Find the line with "principle: each computer" and the line with "names of the" in the entries below; output exactly those two lines, every line between them, and no others.

:::::

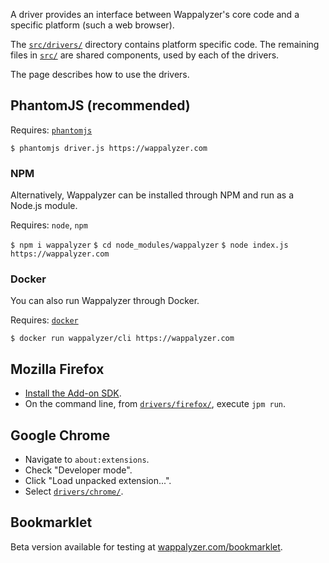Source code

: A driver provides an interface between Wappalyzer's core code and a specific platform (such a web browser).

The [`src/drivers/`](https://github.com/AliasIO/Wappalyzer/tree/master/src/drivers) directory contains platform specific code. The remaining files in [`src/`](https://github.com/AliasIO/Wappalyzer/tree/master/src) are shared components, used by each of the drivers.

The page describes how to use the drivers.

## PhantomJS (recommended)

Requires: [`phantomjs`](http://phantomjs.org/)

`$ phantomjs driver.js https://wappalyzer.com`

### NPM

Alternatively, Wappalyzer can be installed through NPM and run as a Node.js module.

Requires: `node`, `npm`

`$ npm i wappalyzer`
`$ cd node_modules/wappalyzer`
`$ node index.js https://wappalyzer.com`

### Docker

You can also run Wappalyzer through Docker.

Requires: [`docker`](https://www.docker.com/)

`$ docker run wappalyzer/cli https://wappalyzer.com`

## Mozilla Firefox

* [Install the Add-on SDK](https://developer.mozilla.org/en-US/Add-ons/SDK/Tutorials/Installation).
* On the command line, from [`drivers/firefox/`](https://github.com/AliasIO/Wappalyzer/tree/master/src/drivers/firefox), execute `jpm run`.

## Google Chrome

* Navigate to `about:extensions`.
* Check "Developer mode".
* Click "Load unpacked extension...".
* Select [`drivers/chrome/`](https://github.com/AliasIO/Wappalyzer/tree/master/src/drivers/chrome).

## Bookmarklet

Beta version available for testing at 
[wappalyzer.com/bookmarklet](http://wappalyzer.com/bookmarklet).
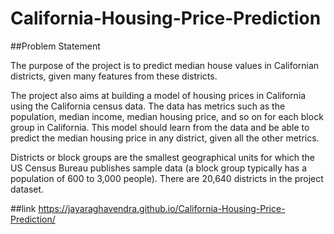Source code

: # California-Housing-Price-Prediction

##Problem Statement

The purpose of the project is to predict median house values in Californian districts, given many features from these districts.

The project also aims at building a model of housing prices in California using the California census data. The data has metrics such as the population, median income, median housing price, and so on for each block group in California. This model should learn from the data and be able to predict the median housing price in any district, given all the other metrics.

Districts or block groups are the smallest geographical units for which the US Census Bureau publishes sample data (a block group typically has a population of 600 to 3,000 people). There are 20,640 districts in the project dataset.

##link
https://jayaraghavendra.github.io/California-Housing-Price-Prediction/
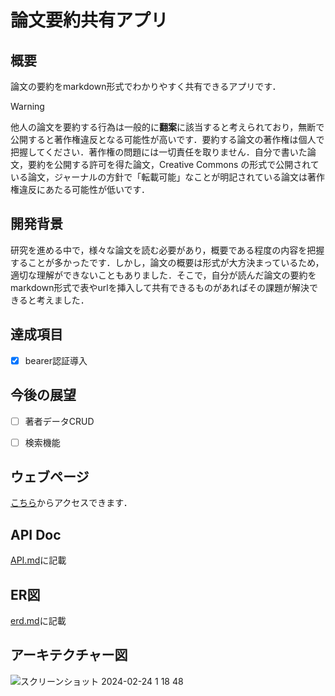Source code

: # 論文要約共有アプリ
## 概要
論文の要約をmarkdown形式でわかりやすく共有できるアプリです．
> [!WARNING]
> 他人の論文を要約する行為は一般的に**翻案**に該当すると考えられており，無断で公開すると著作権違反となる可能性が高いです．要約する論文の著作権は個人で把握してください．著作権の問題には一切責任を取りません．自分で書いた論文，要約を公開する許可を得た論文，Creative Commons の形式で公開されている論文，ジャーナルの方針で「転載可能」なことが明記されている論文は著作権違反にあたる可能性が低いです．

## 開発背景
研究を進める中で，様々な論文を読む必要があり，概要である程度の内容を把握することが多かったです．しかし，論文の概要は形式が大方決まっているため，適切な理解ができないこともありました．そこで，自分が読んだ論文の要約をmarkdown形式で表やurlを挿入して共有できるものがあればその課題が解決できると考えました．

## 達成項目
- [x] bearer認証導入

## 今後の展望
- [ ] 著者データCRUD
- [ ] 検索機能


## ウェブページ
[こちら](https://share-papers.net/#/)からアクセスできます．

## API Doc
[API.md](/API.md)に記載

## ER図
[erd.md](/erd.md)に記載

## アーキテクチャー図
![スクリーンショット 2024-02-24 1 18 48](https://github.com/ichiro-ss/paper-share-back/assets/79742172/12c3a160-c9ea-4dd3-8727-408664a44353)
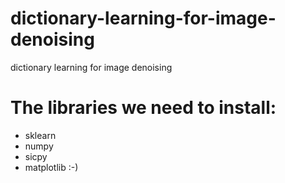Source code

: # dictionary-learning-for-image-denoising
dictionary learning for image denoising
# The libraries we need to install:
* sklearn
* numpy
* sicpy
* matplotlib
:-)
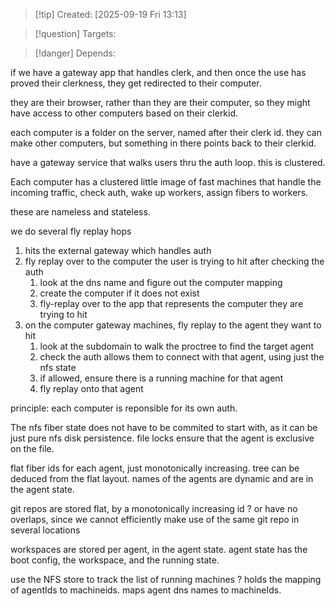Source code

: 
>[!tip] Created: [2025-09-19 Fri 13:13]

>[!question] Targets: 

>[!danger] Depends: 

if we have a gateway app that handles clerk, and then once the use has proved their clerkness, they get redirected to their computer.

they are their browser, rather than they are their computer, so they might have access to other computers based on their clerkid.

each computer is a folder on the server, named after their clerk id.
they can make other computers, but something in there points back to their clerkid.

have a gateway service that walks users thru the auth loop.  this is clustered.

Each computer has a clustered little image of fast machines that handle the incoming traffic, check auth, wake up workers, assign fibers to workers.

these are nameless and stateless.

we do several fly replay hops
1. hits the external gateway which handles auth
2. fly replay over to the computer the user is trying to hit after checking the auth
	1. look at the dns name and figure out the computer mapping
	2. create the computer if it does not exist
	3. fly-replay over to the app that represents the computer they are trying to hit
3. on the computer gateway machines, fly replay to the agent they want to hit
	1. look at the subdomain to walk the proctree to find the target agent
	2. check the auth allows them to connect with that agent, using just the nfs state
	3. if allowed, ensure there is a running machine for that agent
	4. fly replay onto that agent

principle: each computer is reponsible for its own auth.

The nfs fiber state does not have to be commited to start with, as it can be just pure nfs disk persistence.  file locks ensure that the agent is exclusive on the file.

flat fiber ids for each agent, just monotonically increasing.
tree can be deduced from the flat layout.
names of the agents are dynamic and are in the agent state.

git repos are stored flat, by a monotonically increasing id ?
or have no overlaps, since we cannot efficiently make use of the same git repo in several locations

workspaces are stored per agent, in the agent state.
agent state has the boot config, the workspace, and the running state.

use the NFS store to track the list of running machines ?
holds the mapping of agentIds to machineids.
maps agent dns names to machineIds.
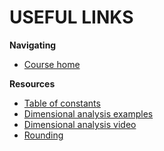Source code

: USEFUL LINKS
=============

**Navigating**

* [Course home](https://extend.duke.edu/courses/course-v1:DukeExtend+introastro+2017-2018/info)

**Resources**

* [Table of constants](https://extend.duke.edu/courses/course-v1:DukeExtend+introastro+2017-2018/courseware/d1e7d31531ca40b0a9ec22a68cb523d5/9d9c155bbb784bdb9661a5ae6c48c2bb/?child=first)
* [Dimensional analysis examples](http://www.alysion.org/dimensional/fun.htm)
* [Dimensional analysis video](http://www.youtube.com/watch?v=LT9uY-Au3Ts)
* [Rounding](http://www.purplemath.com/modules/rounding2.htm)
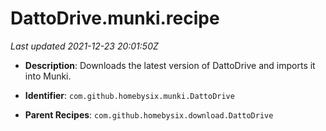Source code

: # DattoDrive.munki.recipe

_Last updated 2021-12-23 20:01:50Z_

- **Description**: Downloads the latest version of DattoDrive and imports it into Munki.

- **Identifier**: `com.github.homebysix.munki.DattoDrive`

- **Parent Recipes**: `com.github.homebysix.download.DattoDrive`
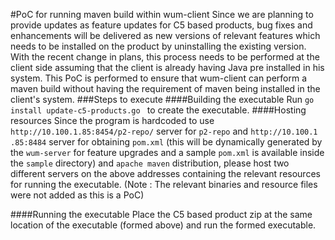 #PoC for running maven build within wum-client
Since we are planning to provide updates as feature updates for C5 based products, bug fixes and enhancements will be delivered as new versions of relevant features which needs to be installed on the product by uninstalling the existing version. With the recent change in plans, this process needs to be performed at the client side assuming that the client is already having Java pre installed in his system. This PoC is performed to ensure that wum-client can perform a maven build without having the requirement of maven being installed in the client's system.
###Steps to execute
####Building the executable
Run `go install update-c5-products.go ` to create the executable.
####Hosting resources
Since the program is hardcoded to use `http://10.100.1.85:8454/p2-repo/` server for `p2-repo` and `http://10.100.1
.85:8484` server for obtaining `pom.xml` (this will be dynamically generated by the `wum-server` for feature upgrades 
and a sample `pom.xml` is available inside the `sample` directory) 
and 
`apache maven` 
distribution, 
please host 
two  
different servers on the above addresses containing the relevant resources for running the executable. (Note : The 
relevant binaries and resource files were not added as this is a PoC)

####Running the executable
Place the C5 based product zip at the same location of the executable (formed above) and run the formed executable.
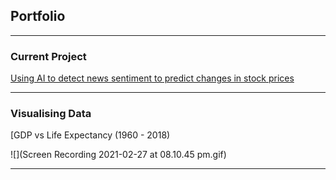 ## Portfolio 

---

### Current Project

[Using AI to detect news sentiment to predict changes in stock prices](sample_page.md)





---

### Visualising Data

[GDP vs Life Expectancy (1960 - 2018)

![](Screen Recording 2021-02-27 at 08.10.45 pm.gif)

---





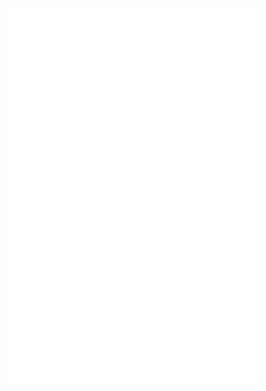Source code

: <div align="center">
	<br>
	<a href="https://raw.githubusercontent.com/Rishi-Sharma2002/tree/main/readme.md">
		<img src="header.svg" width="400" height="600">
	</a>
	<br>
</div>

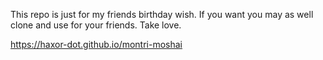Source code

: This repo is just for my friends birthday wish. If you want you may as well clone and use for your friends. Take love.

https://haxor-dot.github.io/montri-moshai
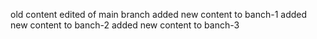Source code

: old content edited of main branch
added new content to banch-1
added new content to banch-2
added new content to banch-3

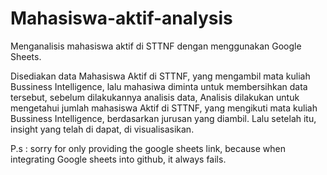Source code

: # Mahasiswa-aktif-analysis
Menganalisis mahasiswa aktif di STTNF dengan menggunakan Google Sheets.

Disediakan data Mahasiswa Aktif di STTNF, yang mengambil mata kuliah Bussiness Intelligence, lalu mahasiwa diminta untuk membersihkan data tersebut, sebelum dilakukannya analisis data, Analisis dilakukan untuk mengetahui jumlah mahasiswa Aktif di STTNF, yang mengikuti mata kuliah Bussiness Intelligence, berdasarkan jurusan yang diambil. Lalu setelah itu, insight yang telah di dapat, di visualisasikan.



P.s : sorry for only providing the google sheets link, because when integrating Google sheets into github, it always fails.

:::::

§ SOLUTION BELOW:
principle: each computer is reponsible for its own auth.

The nfs fiber state does not have to be commited to start with, as it can be just pure nfs disk persistence.  file locks ensure that the agent is exclusive on the file.

flat fiber ids for each agent, just monotonically increasing.
tree can be deduced from the flat layout.
names of the agents are dynamic and are in the agent state.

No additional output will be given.